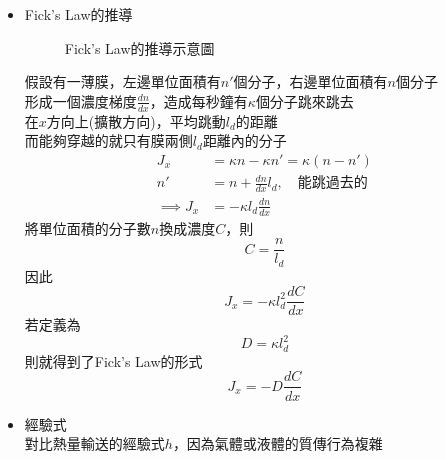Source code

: \documentclass[../main.tex]{subfiles}
\begin{document}
\begin{itemize}
\begin{itemize}
  \begin{equation}
    \nabla^2 C_A = 0
  \end{equation}
  此為Laplace Equation
\end{itemize}
\item Fick's Law的推導
\begin{figure}[H]
  \centering
  \caption{Fick's Law的推導示意圖}
\end{figure}
假設有一薄膜，左邊單位面積有$n'$個分子，右邊單位面積有$n$個分子\\
形成一個濃度梯度$\frac{dn}{dx}$，造成每秒鐘有$\kappa$個分子跳來跳去\\
在$x$方向上(擴散方向)，平均跳動$l_d$的距離\\
而能夠穿越的就只有膜兩側$l_d$距離內的分子
\begin{align}
  J_x &= \kappa n - \kappa n' = \kappa (n- n')  \\
  n' &= n + \frac{dn}{dx} l_d ,\quad \text{能跳過去的}\\
  \implies J_x &= -\kappa l_d \frac{dn}{dx} 
\end{align}
將單位面積的分子數$n$換成濃度$C$，則
\begin{equation}
  C = \frac{n}{l_d}
\end{equation}
因此
\begin{equation}
  J_x = -\kappa l_d^2 \frac{dC}{dx} \label{eq:ficks_law_derivation}
\end{equation}
若定義為
\begin{equation}
  D = \kappa l_d^2
\end{equation}
則就得到了Fick's Law的形式
\begin{equation}
  \boxed{J_x = -D \frac{dC}{dx}}
\end{equation}
\item 經驗式\\
  對比熱量輸送的經驗式$h$，因為氣體或液體的質傳行為複雜\\

\end{itemize}
\end{document}

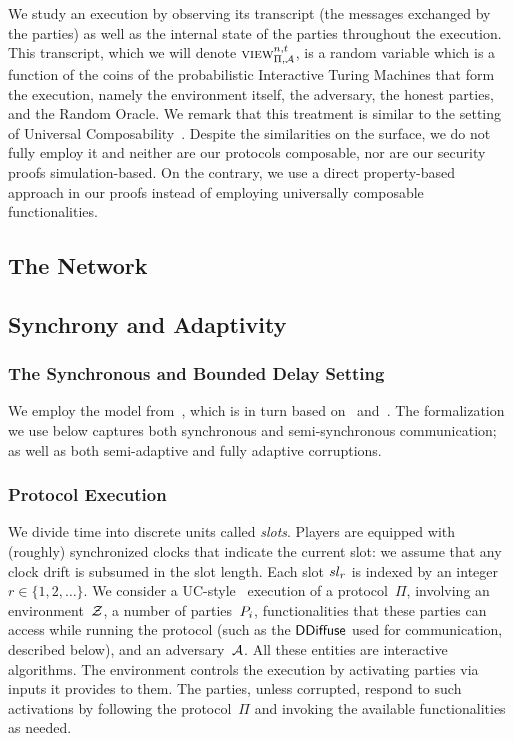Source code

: We study an execution by observing its transcript (the messages exchanged by the
parties) as well as the internal state of the parties throughout the execution.
This transcript, which we will denote $\textsc{view}_{\Pi,\mathcal{A}}^{n,t}$, is a
random variable which is a function of the coins of the probabilistic
Interactive Turing Machines that form the execution, namely the environment
itself, the adversary, the honest parties, and the Random Oracle. We remark that
this treatment is similar to the setting of Universal Composability~\cite{uc}.
Despite the similarities on the surface, we do not fully employ it and neither
are our protocols composable, nor are our security proofs simulation-based. On
the contrary, we use a direct property-based approach in our proofs instead of
employing universally composable functionalities.

\subsection{The Network}

\subsection{Synchrony and Adaptivity}

\subsubsection{The Synchronous and Bounded Delay Setting}

We employ the model from~\cite{praos}, which is in turn based
on~\cite{ouroboros} and~\cite{backbone}.
The formalization we use below captures both synchronous and semi-syn\-chronous
communication; as well as both semi-adaptive and fully adaptive corruptions.

\subsubsection{Protocol Execution}
\label{sec:prelim-exec}

We divide time into discrete units called
\emph{slots}. %
Players are equipped with (roughly) synchronized clocks that
indicate the current slot: we assume that any clock drift is subsumed in the
slot length.  Each slot $sl_r$ is indexed by an integer $r \in \{1,2,\ldots
\}$.
We consider a UC-style~\cite{uc} execution of a protocol~$\Pi$,
involving an environment~$\mathcal{Z}$, a number of
parties~$P_i$, functionalities that these parties can access while running
the protocol (such as the $\mathsf{DDiffuse}$ used for communication, described below), and
an adversary~$\mathcal{A}$. All these entities are interactive algorithms.  The
environment controls the execution by activating parties via inputs it provides
to them. The parties, unless corrupted, respond to such activations by following
the protocol~$\Pi$ and invoking the available functionalities as needed.

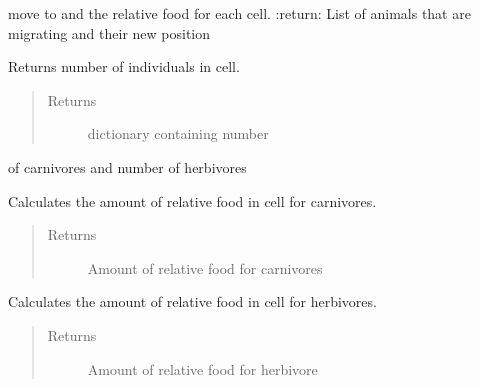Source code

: \documentclass[a4paper,10pt,openany,oneside]{sphinxmanual}
\begin{document}
\begin{fulllineitems}
\begin{fulllineitems}
\begin{quote}
\begin{description}
\end{description}\end{quote}

move to and the relative food for each cell.
:return: List of animals that are migrating and their new position

\end{fulllineitems}


\begin{fulllineitems}
\label{landscape:biosim.landscape.Landscape.number_of_individuals}
Returns number of individuals in cell.
\begin{quote}\begin{description}
\item[{Returns}] \leavevmode
dictionary containing number

\end{description}\end{quote}

of carnivores and number of herbivores

\end{fulllineitems}


\begin{fulllineitems}
\label{landscape:biosim.landscape.Landscape.relative_food_carn}
Calculates the amount of relative food in cell for carnivores.
\begin{quote}\begin{description}
\item[{Returns}] \leavevmode
Amount of relative food for carnivores

\end{description}\end{quote}

\end{fulllineitems}


\begin{fulllineitems}
\label{landscape:biosim.landscape.Landscape.relative_food_herb}
Calculates the amount of relative food in cell for herbivores.
\begin{quote}\begin{description}
\item[{Returns}] \leavevmode
Amount of relative food for herbivore


\end{description}
\end{quote}
\end{fulllineitems}
\end{fulllineitems}
\end{document}
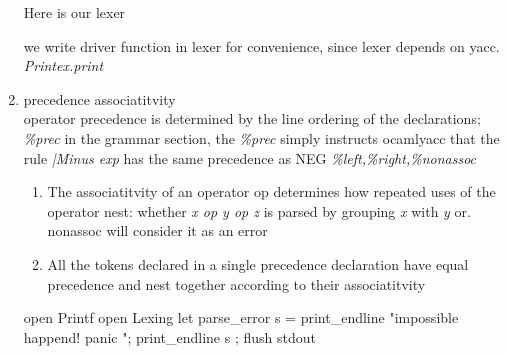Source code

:\begin{enumerate}
Here is our lexer

we write driver function in lexer for convenience, since lexer depends
on yacc. \textit{Printex.print}
\item precedence associatitvity \\
  operator precedence is determined by the line ordering of the
  declarations; 
  \textit{\%prec} in the grammar section, the \textit{\%prec} simply
  instructs ocamlyacc that the rule \textit{|Minus exp } has the same
  precedence as NEG
  \textit{\%left,\%right,\%nonassoc}
  \begin{enumerate}
  \item The associatitvity of an operator op determines how repeated
    uses of the operator nest: whether \textit{x op y op z} is parsed
    by grouping \textit{x} with \textit{y} or. nonassoc will consider
    it as an error
  \item All the tokens declared in a single precedence declaration
    have equal precedence and nest together according to their
    associatitvity
  \end{enumerate}

  
  \begin{bluetext}
  open Printf
  open Lexing 
  let parse_error s = 
    print_endline "impossible happend! panic \n";
    print_endline s ; 
    flush stdout 





\end{bluetext}
\end{enumerate}
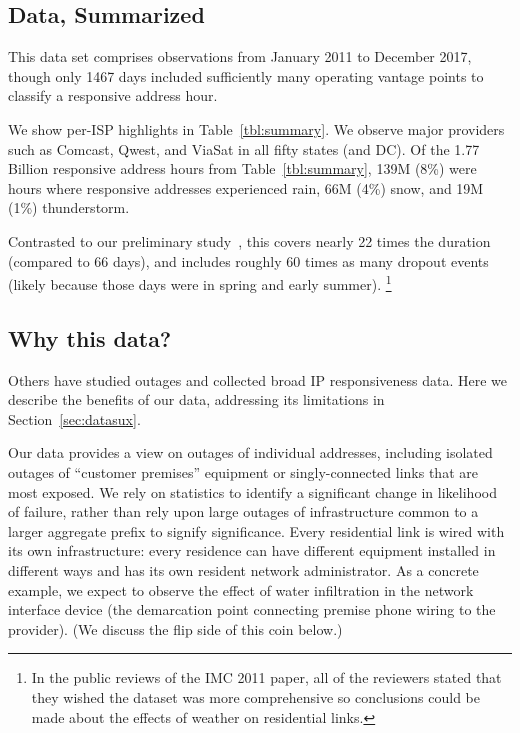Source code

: \subsection{Data, Summarized} %


This data set comprises observations from January 2011 to December 2017,
though only 1467 days included sufficiently many operating vantage points to
classify a responsive address hour.

We show per-ISP highlights in Table~\ref{tbl:summary}.  We
observe major providers such as Comcast, Qwest, and ViaSat
in all fifty states (and DC).  Of the 1.77 Billion
responsive address hours from Table~\ref{tbl:summary}, 139M
(8\%) were hours where responsive addresses experienced
rain, 66M (4\%) snow, and 19M (1\%) thunderstorm.

Contrasted to our preliminary study~\cite{pingin}, this
covers nearly 22 times the duration (compared to 66 days),
and includes roughly 60 times as many dropout events (likely
because those days were in spring and early summer).%
%
\footnote{In the public reviews of the IMC 2011 paper, all of the reviewers stated that
they wished the dataset was more comprehensive so conclusions could be made
about the effects of weather on residential links.}
%
%
%
%


\subsection{Why this data?} %

Others have studied outages and collected broad IP
responsiveness data.  Here we describe the benefits
of our data, addressing its limitations in Section~\ref{sec:datasux}.

Our data provides a view on outages of individual addresses,
including isolated outages of ``customer premises''
equipment or singly-connected links that are most exposed.
We rely on statistics to identify a significant change in likelihood of
failure, rather than rely upon large outages of infrastructure
common to a larger aggregate prefix to signify significance.
Every residential link is wired with its
own infrastructure: every residence can have different equipment installed
in different ways and has its own resident network administrator.
As a concrete example, we expect to observe
the effect of water infiltration in the network interface
device (the demarcation point connecting premise phone
wiring to the provider).  (We discuss the flip side of this
coin below.)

* **Exercise objective**:
Among the lines above, which ones include the word "well"? Copy them.

* **Response to this task**:
parties) as well as the internal state of the parties throughout the execution.
communication; as well as both semi-adaptive and fully adaptive corruptions.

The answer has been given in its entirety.